VII. HEALTHCARE INTEGRITY AND PROTECTION DATA BANK
In the fall of 1999, the Enforcement Division of the Department of Health Professions began the mandated reporting for all DHP Boards to this new federal data bank. By law, the Board of Medicine must report any "negative action or finding" made by the Board that is available to the public. Previously, when the Board made a finding of a "violation" but did not impose a sanction, no report was made to the National Practitioner Data Bank. Now violations without sanctions must be reported to HIPDB. There has been some confusion surrounding the initial submissions to HIPDB. Practitioners have been receiving printouts from HIPDB for all recent submissions. If you receive a report from HIPDB that you believe to be inaccurate, send a copy of the report and a letter pointing out what information appears to be in error to this Board office. Each report brought to our attention is being individually scrutinized to determine the need for resubmission.
- NURSE PRACTITIONER PRESCRIBING
As of July 1, 2000 nurse practitioners added Schedule V drugs to their prescriptive armamentarium. Physicians who supervise nurse practitioners should be aware of 18 VAC 90-40-90 governing the practice relationship. In regards to prescriptive authority, it states that the practice agreement shall contain a "description of the prescriptive authority of the nurse practitioner within the scope allowed by law and the practice of the nurse practitioner" and "an authorization for categories of drugs and devices" allowed within the law. Additionally, the signature of the primary and any other supervising physicians is required.

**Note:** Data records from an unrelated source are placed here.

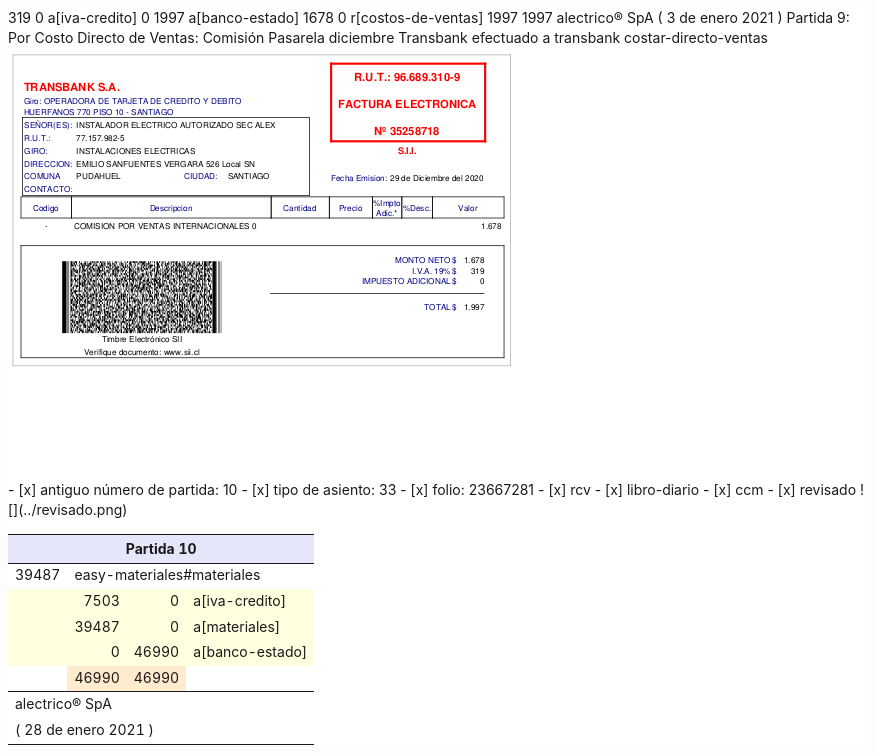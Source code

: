 <tr style='background-color: lightyellow'>  <td> </td> <td name='Debe' align='right'> 319</td> <td name='Haber' align='right'> 0</td> <td colspan='2'> a[iva-credito] </td> </tr>
<tr style='background-color: lightyellow'>  <td> </td> <td name='Debe' align='right'> 0</td> <td name='Haber' align='right'> 1997</td> <td colspan='2'> a[banco-estado] </td> </tr>
<tr style='color: white; background-color: black'>  <td> </td> <td align='right'>1678 </td> <td align='right'> 0</td> <td> </td> <td> r[costos-de-ventas] </td> </tr>
<tr> <td> </td> <td style='background-color: blanchedalmond'> 1997 </td> <td style='background-color: blanchedalmond'> 1997</td> </tr>
</tbody><tbody>
<tr><td colspan='4'> alectrico® SpA</td> </tr> 
<tr><td colspan='4'> ( 3 de enero	2021	 ) </td> </tr>
<tr><td colspan='8'> Partida 9: Por Costo Directo de Ventas: Comisión Pasarela diciembre Transbank </td></tr>
<tr> <td colspan='7'>efectuado a transbank </td> </tr>
<tr><td colspan = '8'> costar-directo-ventas</td> </tr>
<tr style='background-color: aliceblue'> <td colspan = '8'> <img src='../factura-afecta-transbank-35258718.png'></td> </tr>
</tbody>
</table>
<p style='page-break-before: always;'>&nbsp;</p>
<br> 
<p style='color: white; background-color: red'>  </p>
<br> 
- [x] antiguo número de partida: 10
- [x] tipo de asiento: 33
- [x] folio: 23667281
- [x] rcv
- [x] libro-diario
- [x] ccm
- [x] revisado
![](../revisado.png)
<table id='Partida-10'>
<thead> <th style='background-color: lavender' colspan='6'>Partida 10</th></thead>
<tbody>
<tr><td name='Debe' align='right'>39487</td> <td colspan='7'>easy-materiales#materiales</td> </tr>
<tr style='background-color: lightyellow'>  <td> </td> <td name='Debe' align='right'> 7503</td> <td name='Haber' align='right'> 0</td> <td colspan='2'> a[iva-credito] </td> </tr>
<tr style='background-color: lightyellow'>  <td> </td> <td name='Debe' align='right'> 39487</td> <td name='Haber' align='right'> 0</td> <td colspan='2'> a[materiales] </td> </tr>
<tr style='background-color: lightyellow'>  <td> </td> <td name='Debe' align='right'> 0</td> <td name='Haber' align='right'> 46990</td> <td colspan='2'> a[banco-estado] </td> </tr>
<tr> <td> </td> <td style='background-color: blanchedalmond'> 46990 </td> <td style='background-color: blanchedalmond'> 46990</td> </tr>
</tbody><tbody>
<tr><td colspan='4'> alectrico® SpA</td> </tr> 
<tr><td colspan='4'> ( 28 de enero	2021	 ) </td> </tr>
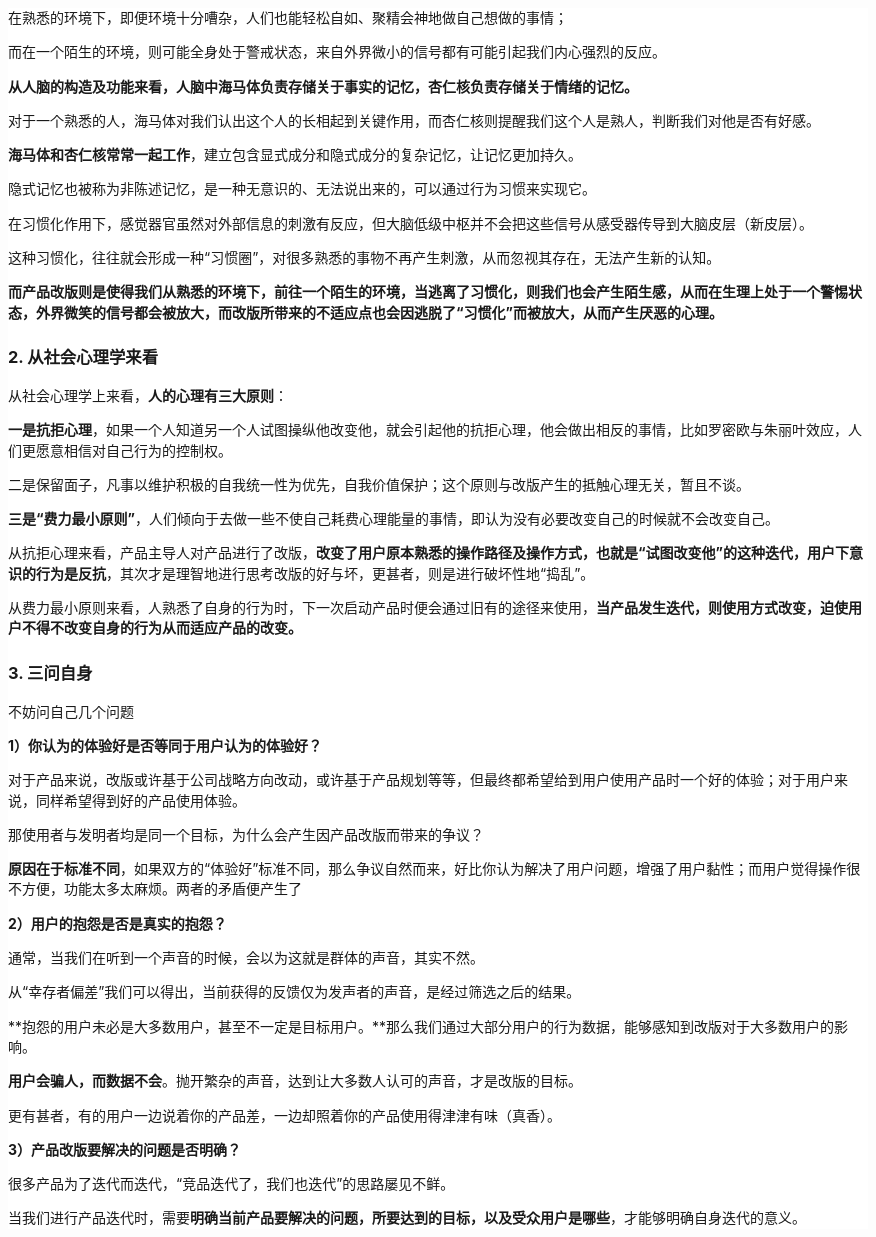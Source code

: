 在熟悉的环境下，即便环境十分嘈杂，人们也能轻松自如、聚精会神地做自己想做的事情；

而在一个陌生的环境，则可能全身处于警戒状态，来自外界微小的信号都有可能引起我们内心强烈的反应。

**从人脑的构造及功能来看，人脑中海马体负责存储关于事实的记忆，杏仁核负责存储关于情绪的记忆。**

对于一个熟悉的人，海马体对我们认出这个人的长相起到关键作用，而杏仁核则提醒我们这个人是熟人，判断我们对他是否有好感。

**海马体和杏仁核常常一起工作**，建立包含显式成分和隐式成分的复杂记忆，让记忆更加持久。

隐式记忆也被称为非陈述记忆，是一种无意识的、无法说出来的，可以通过行为习惯来实现它。

在习惯化作用下，感觉器官虽然对外部信息的刺激有反应，但大脑低级中枢并不会把这些信号从感受器传导到大脑皮层（新皮层）。

这种习惯化，往往就会形成一种“习惯圈”，对很多熟悉的事物不再产生刺激，从而忽视其存在，无法产生新的认知。

**而产品改版则是使得我们从熟悉的环境下，前往一个陌生的环境，当逃离了习惯化，则我们也会产生陌生感，从而在生理上处于一个警惕状态，外界微笑的信号都会被放大，而改版所带来的不适应点也会因逃脱了“习惯化”而被放大，从而产生厌恶的心理。**

### 2\. 从社会心理学来看

从社会心理学上来看，**人的心理有三大原则**：

**一是抗拒心理**，如果一个人知道另一个人试图操纵他改变他，就会引起他的抗拒心理，他会做出相反的事情，比如罗密欧与朱丽叶效应，人们更愿意相信对自己行为的控制权。

二是保留面子，凡事以维护积极的自我统一性为优先，自我价值保护；这个原则与改版产生的抵触心理无关，暂且不谈。

**三是“费力最小原则”**，人们倾向于去做一些不使自己耗费心理能量的事情，即认为没有必要改变自己的时候就不会改变自己。

从抗拒心理来看，产品主导人对产品进行了改版，**改变了用户原本熟悉的操作路径及操作方式，**也就是“试图改变他”的这种迭代，用户**下意识的行为是反抗**，其次才是理智地进行思考改版的好与坏，更甚者，则是进行破坏性地“捣乱”。

从费力最小原则来看，人熟悉了自身的行为时，下一次启动产品时便会通过旧有的途径来使用，**当产品发生迭代，则使用方式改变，迫使用户不得不改变自身的行为从而适应产品的改变。**

### 3\. 三问自身

不妨问自己几个问题

**1）你认为的体验好是否等同于用户认为的体验好？**

对于产品来说，改版或许基于公司战略方向改动，或许基于产品规划等等，但最终都希望给到用户使用产品时一个好的体验；对于用户来说，同样希望得到好的产品使用体验。

那使用者与发明者均是同一个目标，为什么会产生因产品改版而带来的争议？

**原因在于标准不同**，如果双方的“体验好”标准不同，那么争议自然而来，好比你认为解决了用户问题，增强了用户黏性；而用户觉得操作很不方便，功能太多太麻烦。两者的矛盾便产生了

**2）用户的抱怨是否是真实的抱怨？**

通常，当我们在听到一个声音的时候，会以为这就是群体的声音，其实不然。

从“幸存者偏差”我们可以得出，当前获得的反馈仅为发声者的声音，是经过筛选之后的结果。

**抱怨的用户未必是大多数用户，甚至不一定是目标用户。**那么我们通过大部分用户的行为数据，能够感知到改版对于大多数用户的影响。

**用户会骗人，而数据不会**。抛开繁杂的声音，达到让大多数人认可的声音，才是改版的目标。

更有甚者，有的用户一边说着你的产品差，一边却照着你的产品使用得津津有味（真香）。

**3）产品改版要解决的问题是否明确？**

很多产品为了迭代而迭代，“竞品迭代了，我们也迭代”的思路屡见不鲜。

当我们进行产品迭代时，需要**明确当前产品要解决的问题，所要达到的目标，以及受众用户是哪些**，才能够明确自身迭代的意义。

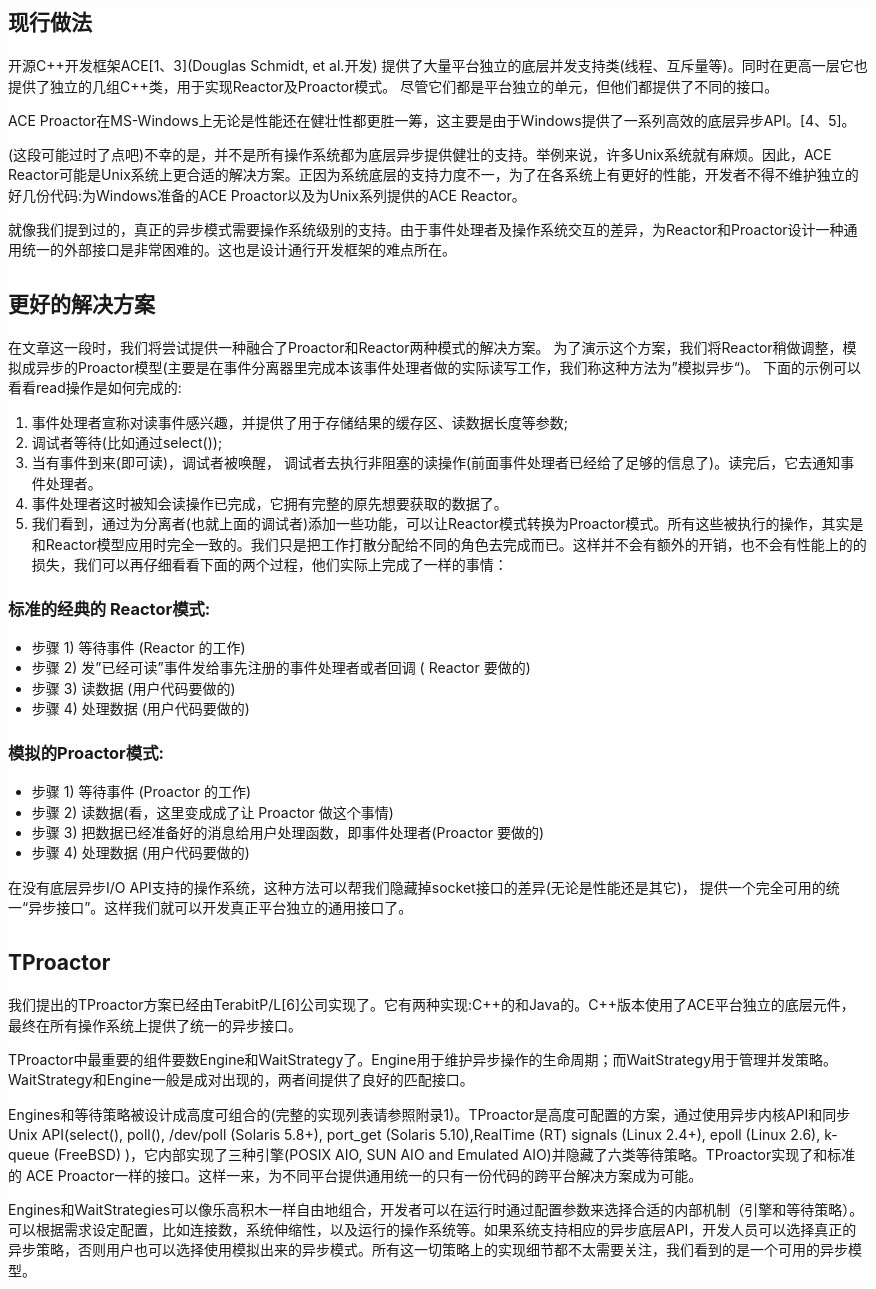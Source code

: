## 现行做法

开源C++开发框架ACE[1、3](Douglas Schmidt, et al.开发) 提供了大量平台独立的底层并发支持类(线程、互斥量等)。同时在更高一层它也提供了独立的几组C++类，用于实现Reactor及Proactor模式。 尽管它们都是平台独立的单元，但他们都提供了不同的接口。

ACE Proactor在MS-Windows上无论是性能还在健壮性都更胜一筹，这主要是由于Windows提供了一系列高效的底层异步API。[4、5]。

(这段可能过时了点吧)不幸的是，并不是所有操作系统都为底层异步提供健壮的支持。举例来说，许多Unix系统就有麻烦。因此，ACE Reactor可能是Unix系统上更合适的解决方案。正因为系统底层的支持力度不一，为了在各系统上有更好的性能，开发者不得不维护独立的好几份代码:为Windows准备的ACE Proactor以及为Unix系列提供的ACE Reactor。

就像我们提到过的，真正的异步模式需要操作系统级别的支持。由于事件处理者及操作系统交互的差异，为Reactor和Proactor设计一种通用统一的外部接口是非常困难的。这也是设计通行开发框架的难点所在。

## 更好的解决方案

在文章这一段时，我们将尝试提供一种融合了Proactor和Reactor两种模式的解决方案。 为了演示这个方案，我们将Reactor稍做调整，模拟成异步的Proactor模型(主要是在事件分离器里完成本该事件处理者做的实际读写工作，我们称这种方法为”模拟异步“)。 下面的示例可以看看read操作是如何完成的:

1. 事件处理者宣称对读事件感兴趣，并提供了用于存储结果的缓存区、读数据长度等参数;
2. 调试者等待(比如通过select());
3. 当有事件到来(即可读)，调试者被唤醒， 调试者去执行非阻塞的读操作(前面事件处理者已经给了足够的信息了)。读完后，它去通知事件处理者。
4. 事件处理者这时被知会读操作已完成，它拥有完整的原先想要获取的数据了。
5. 我们看到，通过为分离者(也就上面的调试者)添加一些功能，可以让Reactor模式转换为Proactor模式。所有这些被执行的操作，其实是和Reactor模型应用时完全一致的。我们只是把工作打散分配给不同的角色去完成而已。这样并不会有额外的开销，也不会有性能上的的损失，我们可以再仔细看看下面的两个过程，他们实际上完成了一样的事情：

### 标准的经典的 Reactor模式:

* 步骤 1) 等待事件 (Reactor 的工作)
* 步骤 2) 发”已经可读”事件发给事先注册的事件处理者或者回调 ( Reactor 要做的)
* 步骤 3) 读数据 (用户代码要做的)
* 步骤 4) 处理数据 (用户代码要做的)

### 模拟的Proactor模式:

* 步骤 1) 等待事件 (Proactor 的工作)
* 步骤 2) 读数据(看，这里变成成了让 Proactor 做这个事情)
* 步骤 3) 把数据已经准备好的消息给用户处理函数，即事件处理者(Proactor 要做的)
* 步骤 4) 处理数据 (用户代码要做的)

在没有底层异步I/O API支持的操作系统，这种方法可以帮我们隐藏掉socket接口的差异(无论是性能还是其它)， 提供一个完全可用的统一“异步接口”。这样我们就可以开发真正平台独立的通用接口了。

## TProactor

我们提出的TProactor方案已经由TerabitP/L[6]公司实现了。它有两种实现:C++的和Java的。C++版本使用了ACE平台独立的底层元件，最终在所有操作系统上提供了统一的异步接口。

TProactor中最重要的组件要数Engine和WaitStrategy了。Engine用于维护异步操作的生命周期；而WaitStrategy用于管理并发策略。 WaitStrategy和Engine一般是成对出现的，两者间提供了良好的匹配接口。

Engines和等待策略被设计成高度可组合的(完整的实现列表请参照附录1)。TProactor是高度可配置的方案，通过使用异步内核API和同步Unix API(select(), poll(), /dev/poll (Solaris 5.8+), port_get (Solaris 5.10),RealTime (RT) signals (Linux 2.4+), epoll (Linux 2.6), k-queue (FreeBSD) )，它内部实现了三种引擎(POSIX AIO, SUN AIO and Emulated AIO)并隐藏了六类等待策略。TProactor实现了和标准的 ACE Proactor一样的接口。这样一来，为不同平台提供通用统一的只有一份代码的跨平台解决方案成为可能。

Engines和WaitStrategies可以像乐高积木一样自由地组合，开发者可以在运行时通过配置参数来选择合适的内部机制（引擎和等待策略）。可以根据需求设定配置，比如连接数，系统伸缩性，以及运行的操作系统等。如果系统支持相应的异步底层API，开发人员可以选择真正的异步策略，否则用户也可以选择使用模拟出来的异步模式。所有这一切策略上的实现细节都不太需要关注，我们看到的是一个可用的异步模型。
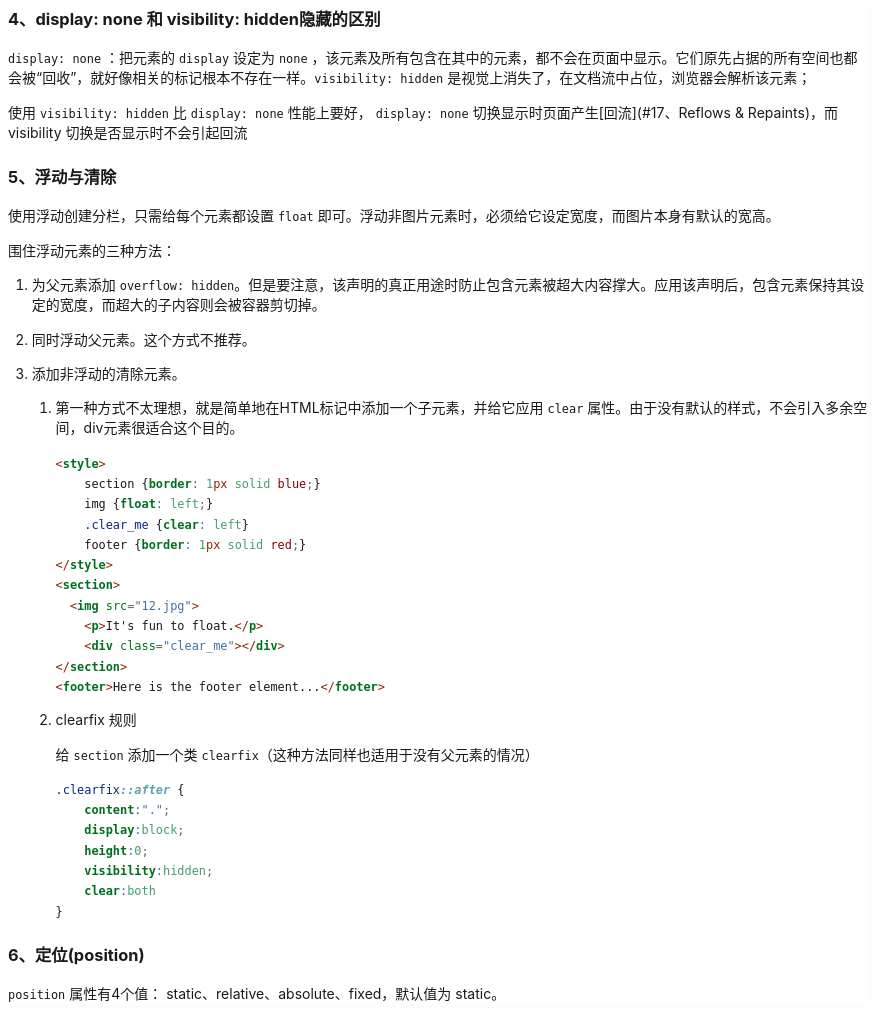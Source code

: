 ### 4、display: none 和 visibility: hidden隐藏的区别

`display: none` ：把元素的 `display` 设定为 `none` ，该元素及所有包含在其中的元素，都不会在页面中显示。它们原先占据的所有空间也都会被“回收”，就好像相关的标记根本不存在一样。`visibility: hidden` 是视觉上消失了，在文档流中占位，浏览器会解析该元素；

使用 `visibility: hidden` 比 `display: none` 性能上要好， `display: none` 切换显示时页面产生[回流](#17、Reflows & Repaints)，而 visibility 切换是否显示时不会引起回流

### 5、浮动与清除

使用浮动创建分栏，只需给每个元素都设置 `float` 即可。浮动非图片元素时，必须给它设定宽度，而图片本身有默认的宽高。

围住浮动元素的三种方法：

1. 为父元素添加 `overflow: hidden`。但是要注意，该声明的真正用途时防止包含元素被超大内容撑大。应用该声明后，包含元素保持其设定的宽度，而超大的子内容则会被容器剪切掉。

2. 同时浮动父元素。这个方式不推荐。

3. 添加非浮动的清除元素。

   1. 第一种方式不太理想，就是简单地在HTML标记中添加一个子元素，并给它应用 `clear` 属性。由于没有默认的样式，不会引入多余空间，div元素很适合这个目的。

      ```html
      <style>
          section {border: 1px solid blue;}
          img {float: left;}
          .clear_me {clear: left}
          footer {border: 1px solid red;}
      </style>
      <section>
      	<img src="12.jpg">
          <p>It's fun to float.</p>
          <div class="clear_me"></div>
      </section>
      <footer>Here is the footer element...</footer>
      ```

      

   2. clearfix 规则

      给 `section` 添加一个类 `clearfix`（这种方法同样也适用于没有父元素的情况）

      ```css
      .clearfix::after {
          content:".";
          display:block;
          height:0;
          visibility:hidden;
          clear:both
      }
      ```

### 6、定位(position)

`position` 属性有4个值： static、relative、absolute、fixed，默认值为 static。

- PHYSICIAN ASSISTANTS IN THE EMERGENCY ROOM
This is a reiteration of Code of Virginia 54.1-2952, which was amended in the 2000 General Assembly to allow physician assistants to initially evaluate patients admitted to Emergency Departments. The supervising physician must be in the facility as the PA is performing his/her duties in the Emergency Department. The law also states that the supervising physician must review the services provided to each patient prior to the patient's discharge.
- NEW WEBSITE…
The Department of Health Professions has constructed a new website with expanded capabilities and information. Search for a health care professional, access telephone and e-mail directories, check out upcoming meetings on the Commonwealth Calendar, review laws and regulations, peruse previous editions of Board Briefs and learn answers to Frequently Asked Questions, including the most frequently asked one about self-prescribing and prescribing for family. Consistent with Governor Gilmore's electronic initiative, all forms used by the Board of Medicine to interact with the public are now on the website. Log on and give us some feedback.
- NUMBER OF LICENSEES
Occupation / Current Active / Current Inactive
Chiropractor / 1,311 / 166
Licensed Acupuncturist / 107
Limited Radiologic Technologist / 1,077
Medicine & Surgery / 25,135 / 1,715
Osteopathy & Surgery / 728 / 59
Physician Assistant / 707
Podiatry / 424 / 57
Radiologic Technologist / 1,991
Respiratory Care Practitioner / 3,037
Occupational Therapy / 1,829
Intern/Residents / 2,232
Certified Athletic Trainers will become regulated by the Board of Medicine June 6, 2001.